Bernd Schubert wrote:
>>> I think it's something related to setting up the PCI side of things.
>>> There have been hints that incorrect CLS setting was the culprit and I
>>> tried thte combinations but without any success and unfortunately the
>>> problem wasn't reproducible with the hardware I have here.  :-(
>> As far as the cache line size register, the only thing the documentation
>> says it controls _directly_ is "With the SiI3114 as a master, initiating
>> a read transaction, it issues PCI command Read Multiple in place, when
>> empty space in its FIFO is larger than the value programmed in this
>> register."
>>
>> The interesting thing is the commit (log below) that added code to the
>> driver to check the PCI cache line size register and set up the FIFO
>> thresholds:
>>
>>    2005/03/24 23:32:42-05:00 Carlos.Pardo
>>    [PATCH] sata_sil: Fix FIFO PCI Bus Arbitration
>>
>>    This patch set default values for the FIFO PCI Bus Arbitration to
>>    avoid data corruption.
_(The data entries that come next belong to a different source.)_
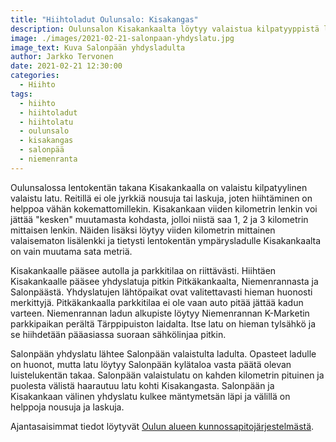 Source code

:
 ```yaml
---
title: "Hiihtoladut Oulunsalo: Kisakangas"
description: Oulunsalon Kisakankaalta löytyy valaistua kilpatyyppistä latua sekä pari pidempää variaatiota mäntymetsän keskellä.
image: ./images/2021-02-21-salonpaan-yhdyslatu.jpg
image_text: Kuva Salonpään yhdysladulta
author: Jarkko Tervonen
date: 2021-02-21 12:30:00
categories:
  - Hiihto
tags:
  - hiihto
  - hiihtoladut
  - hiihtolatu
  - oulunsalo
  - kisakangas
  - salonpää
  - niemenranta
---
```

Oulunsalossa lentokentän takana Kisakankaalla on valaistu kilpatyylinen valaistu latu. Reitillä ei ole jyrkkiä nousuja tai laskuja, joten hiihtäminen on helppoa vähän kokemattomillekin. Kisakankaan viiden kilometrin lenkin voi jättää "kesken" muutamasta kohdasta, jolloi niistä saa 1, 2 ja 3 kilometrin mittaisen lenkin. Näiden lisäksi löytyy viiden kilometrin mittainen valaisematon lisälenkki ja tietysti lentokentän ympärysladulle Kisakankaalta on vain muutama sata metriä.

Kisakankaalle pääsee autolla ja parkkitilaa on riittävästi. Hiihtäen Kisakankaalle pääsee yhdyslatuja pitkin Pitkäkankaalta, Niemenrannasta ja Salonpäästä. Yhdyslatujen lähtöpaikat ovat valitettavasti hieman huonosti merkittyjä. Pitkäkankaalla parkkitilaa ei ole vaan auto pitää jättää kadun varteen. Niemenrannan ladun alkupiste löytyy Niemenrannan K-Marketin parkkipaikan perältä Tärppipuiston laidalta. Itse latu on hieman tylsähkö ja se hiihdetään pääasiassa suoraan sähkölinjaa pitkin.

Salonpään yhdyslatu lähtee Salonpään valaistulta ladulta. Opasteet ladulle on huonot, mutta latu löytyy Salonpään kylätaloa vasta päätä olevan luistelukentän takaa. Salonpään valaistulatu on kahden kilometrin pituinen ja puolesta välistä haarautuu latu kohti Kisakangasta. Salonpään ja Kisakankaan välinen yhdyslatu kulkee mäntymetsän läpi ja välillä on helppoja nousuja ja laskuja.

Ajantasaisimmat tiedot löytyvät [Oulun alueen kunnossapitojärjestelmästä](https://oulu.fluentprogress.fi/outdoors).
The root cause is due to our PCI bus master
>>    handling mismatch with the chipset PCI bridge during DMA xfer (write
>>    data to the device). The patch is to setup the DMA fifo threshold so
>>    that there is no chance for the DMA engine to change protocol. We have
>>    seen this problem only on one motherboard.
>>
>>    Signed-off-by: Silicon Image Corporation <cpardo@siliconimage.com>
>>    Signed-off-by: Jeff Garzik <jgarzik@pobox.com>
>>4
>> What the code's doing is setting the FIFO thresholds, used to assign
>> priority when requesting a PCI bus read or write operation, based on the
>> cache line size somehow. It seems to be trusting that the chip's cache
>> line size register has been set properly by the BIOS. The kernel should
>> know what the cache line size is but AFAIK normally only sets it when
>> the driver requests MWI. This chip doesn't support MWI, but it looks
>> like pci_set_mwi would fix up the CLS register as a side effect..
>>
>>> Anyways, there was an interesting report that updating the BIOS on the
>>> controller fixed the problem.
>>>
>>>   http://bugzilla.kernel.org/show_bug.cgi?id=10480
>>>
>>> Taking "lspci -nnvvvxxx" output of before and after such BIOS update
>>> will shed some light on what's really going on.  Can you please try
>>> that?
>> Yes, that would be quite interesting.. the output even with the current
>> BIOS would be useful to see if the BIOS set some stupid cache line size
>> value..
> 
> Unfortunately I can't update the bios/firmware of the Sil3114 directly, it is 
> onboard and the firmware is included into the mainboard bios. There is not 
> the most recent bios version installed, but when we initially had the 
> problems, we first tried a bios update, but it didn't help.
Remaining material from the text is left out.